Rice Flour Cookies (Without Eggs)
Let’s learn how to make rice flour cookies using Japanese Namisato Tempura Cooking Rice Flour. The production line of this product does not use any of the 7 major allergens (soy, wheat, egg, milk, peanuts, shrimp, crab). Therefore the products are also suitable for those who are allergic to Wheat or interested in Gluten-free foods. With this rice flour, you can easily make wheat-free baked confectionery such as cookies, pound cakes and pancakes. Baked products will have a soft and fluffy finish. This is also an ideal flour to use for deep-fried foods. In addition, you can use it for everything from cooking to making rice-flavoured sweets.

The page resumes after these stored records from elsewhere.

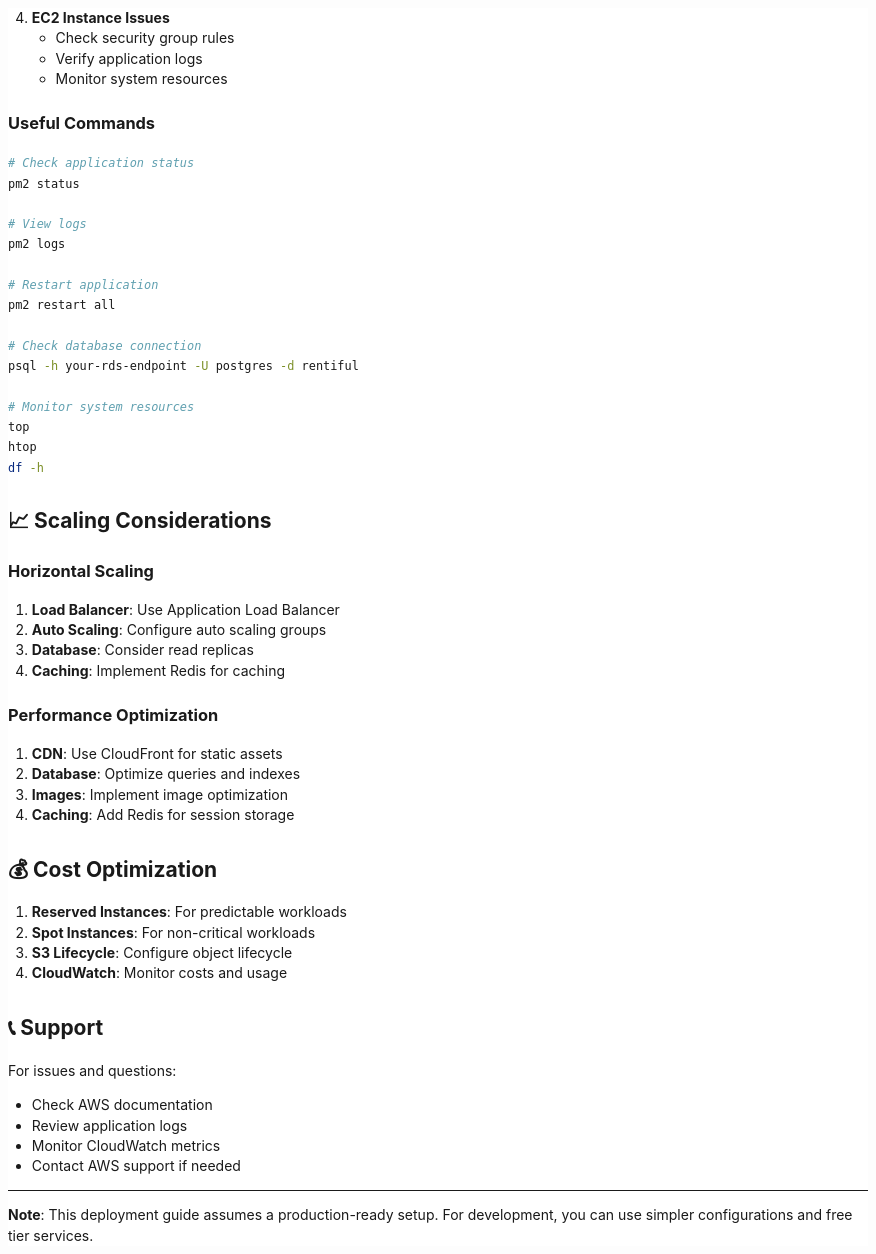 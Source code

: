 4. **EC2 Instance Issues**
   - Check security group rules
   - Verify application logs
   - Monitor system resources

### Useful Commands

```bash
# Check application status
pm2 status

# View logs
pm2 logs

# Restart application
pm2 restart all

# Check database connection
psql -h your-rds-endpoint -U postgres -d rentiful

# Monitor system resources
top
htop
df -h
```

## 📈 Scaling Considerations

### Horizontal Scaling

1. **Load Balancer**: Use Application Load Balancer
2. **Auto Scaling**: Configure auto scaling groups
3. **Database**: Consider read replicas
4. **Caching**: Implement Redis for caching

### Performance Optimization

1. **CDN**: Use CloudFront for static assets
2. **Database**: Optimize queries and indexes
3. **Images**: Implement image optimization
4. **Caching**: Add Redis for session storage

## 💰 Cost Optimization

1. **Reserved Instances**: For predictable workloads
2. **Spot Instances**: For non-critical workloads
3. **S3 Lifecycle**: Configure object lifecycle
4. **CloudWatch**: Monitor costs and usage

## 📞 Support

For issues and questions:
- Check AWS documentation
- Review application logs
- Monitor CloudWatch metrics
- Contact AWS support if needed

---

**Note**: This deployment guide assumes a production-ready setup. For development, you can use simpler configurations and free tier services.  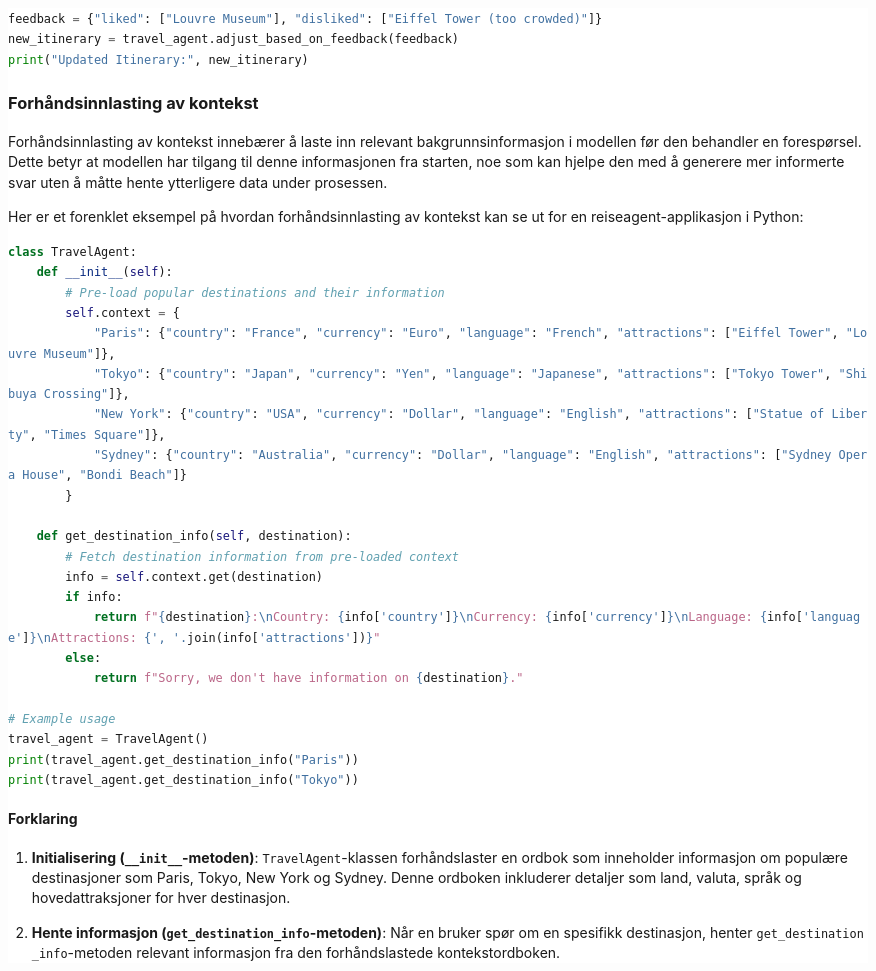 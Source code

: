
 ```python
feedback = {"liked": ["Louvre Museum"], "disliked": ["Eiffel Tower (too crowded)"]}
new_itinerary = travel_agent.adjust_based_on_feedback(feedback)
print("Updated Itinerary:", new_itinerary)
```

### Forhåndsinnlasting av kontekst

Forhåndsinnlasting av kontekst innebærer å laste inn relevant bakgrunnsinformasjon i modellen før den behandler en forespørsel. Dette betyr at modellen har tilgang til denne informasjonen fra starten, noe som kan hjelpe den med å generere mer informerte svar uten å måtte hente ytterligere data under prosessen.

Her er et forenklet eksempel på hvordan forhåndsinnlasting av kontekst kan se ut for en reiseagent-applikasjon i Python:

```python
class TravelAgent:
    def __init__(self):
        # Pre-load popular destinations and their information
        self.context = {
            "Paris": {"country": "France", "currency": "Euro", "language": "French", "attractions": ["Eiffel Tower", "Louvre Museum"]},
            "Tokyo": {"country": "Japan", "currency": "Yen", "language": "Japanese", "attractions": ["Tokyo Tower", "Shibuya Crossing"]},
            "New York": {"country": "USA", "currency": "Dollar", "language": "English", "attractions": ["Statue of Liberty", "Times Square"]},
            "Sydney": {"country": "Australia", "currency": "Dollar", "language": "English", "attractions": ["Sydney Opera House", "Bondi Beach"]}
        }

    def get_destination_info(self, destination):
        # Fetch destination information from pre-loaded context
        info = self.context.get(destination)
        if info:
            return f"{destination}:\nCountry: {info['country']}\nCurrency: {info['currency']}\nLanguage: {info['language']}\nAttractions: {', '.join(info['attractions'])}"
        else:
            return f"Sorry, we don't have information on {destination}."

# Example usage
travel_agent = TravelAgent()
print(travel_agent.get_destination_info("Paris"))
print(travel_agent.get_destination_info("Tokyo"))
```

#### Forklaring

1. **Initialisering (`__init__`-metoden)**: `TravelAgent`-klassen forhåndslaster en ordbok som inneholder informasjon om populære destinasjoner som Paris, Tokyo, New York og Sydney. Denne ordboken inkluderer detaljer som land, valuta, språk og hovedattraksjoner for hver destinasjon.

2. **Hente informasjon (`get_destination_info`-metoden)**: Når en bruker spør om en spesifikk destinasjon, henter `get_destination_info`-metoden relevant informasjon fra den forhåndslastede kontekstordboken.
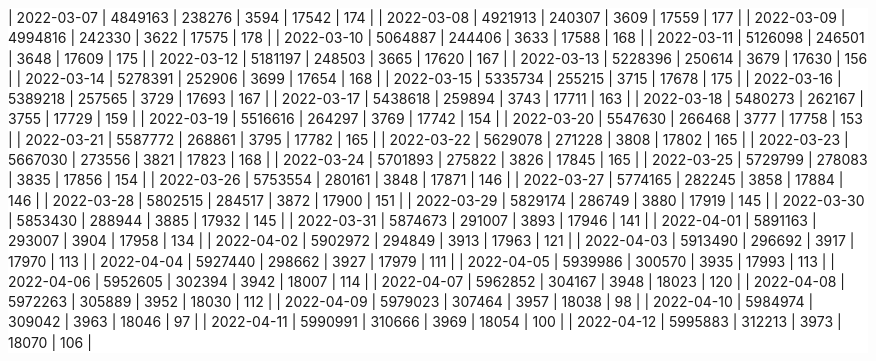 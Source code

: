 | 2022-03-07 | 4849163 | 238276 | 3594 | 17542 | 174 |
| 2022-03-08 | 4921913 | 240307 | 3609 | 17559 | 177 |
| 2022-03-09 | 4994816 | 242330 | 3622 | 17575 | 178 |
| 2022-03-10 | 5064887 | 244406 | 3633 | 17588 | 168 |
| 2022-03-11 | 5126098 | 246501 | 3648 | 17609 | 175 |
| 2022-03-12 | 5181197 | 248503 | 3665 | 17620 | 167 |
| 2022-03-13 | 5228396 | 250614 | 3679 | 17630 | 156 |
| 2022-03-14 | 5278391 | 252906 | 3699 | 17654 | 168 |
| 2022-03-15 | 5335734 | 255215 | 3715 | 17678 | 175 |
| 2022-03-16 | 5389218 | 257565 | 3729 | 17693 | 167 |
| 2022-03-17 | 5438618 | 259894 | 3743 | 17711 | 163 |
| 2022-03-18 | 5480273 | 262167 | 3755 | 17729 | 159 |
| 2022-03-19 | 5516616 | 264297 | 3769 | 17742 | 154 |
| 2022-03-20 | 5547630 | 266468 | 3777 | 17758 | 153 |
| 2022-03-21 | 5587772 | 268861 | 3795 | 17782 | 165 |
| 2022-03-22 | 5629078 | 271228 | 3808 | 17802 | 165 |
| 2022-03-23 | 5667030 | 273556 | 3821 | 17823 | 168 |
| 2022-03-24 | 5701893 | 275822 | 3826 | 17845 | 165 |
| 2022-03-25 | 5729799 | 278083 | 3835 | 17856 | 154 |
| 2022-03-26 | 5753554 | 280161 | 3848 | 17871 | 146 |
| 2022-03-27 | 5774165 | 282245 | 3858 | 17884 | 146 |
| 2022-03-28 | 5802515 | 284517 | 3872 | 17900 | 151 |
| 2022-03-29 | 5829174 | 286749 | 3880 | 17919 | 145 |
| 2022-03-30 | 5853430 | 288944 | 3885 | 17932 | 145 |
| 2022-03-31 | 5874673 | 291007 | 3893 | 17946 | 141 |
| 2022-04-01 | 5891163 | 293007 | 3904 | 17958 | 134 |
| 2022-04-02 | 5902972 | 294849 | 3913 | 17963 | 121 |
| 2022-04-03 | 5913490 | 296692 | 3917 | 17970 | 113 |
| 2022-04-04 | 5927440 | 298662 | 3927 | 17979 | 111 |
| 2022-04-05 | 5939986 | 300570 | 3935 | 17993 | 113 |
| 2022-04-06 | 5952605 | 302394 | 3942 | 18007 | 114 |
| 2022-04-07 | 5962852 | 304167 | 3948 | 18023 | 120 |
| 2022-04-08 | 5972263 | 305889 | 3952 | 18030 | 112 |
| 2022-04-09 | 5979023 | 307464 | 3957 | 18038 | 98 |
| 2022-04-10 | 5984974 | 309042 | 3963 | 18046 | 97 |
| 2022-04-11 | 5990991 | 310666 | 3969 | 18054 | 100 |
| 2022-04-12 | 5995883 | 312213 | 3973 | 18070 | 106 |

Ingredients to make approximately 16 pieces of cookie
- Japanese Namisato Tempura Cooking Rice Flour – 140g
- Butter – 110g
- Sugar – 40g
- Milk – 30g
- Vanilla essence – slightly
How to make
- Put the butter that has been left to room temperature in a bowl and knead until it becomes a paste.
- Add in sugar and cream until the mixture turns whitish.
- Add milk and vanilla essence (in this order) into the mixture. Please also mix well each time.
- Add in Japanese Namisato Tempura Cooking Rice Flour and mix using a spatula.
- Put the dough into a piping bag. Pipe it into any of the desired shapes.
- Bake it in a preheated oven heated to 170ºC for 20 – 25 minutes.
*As every oven is different, please take note of the baking time and temperature and adjust accordingly.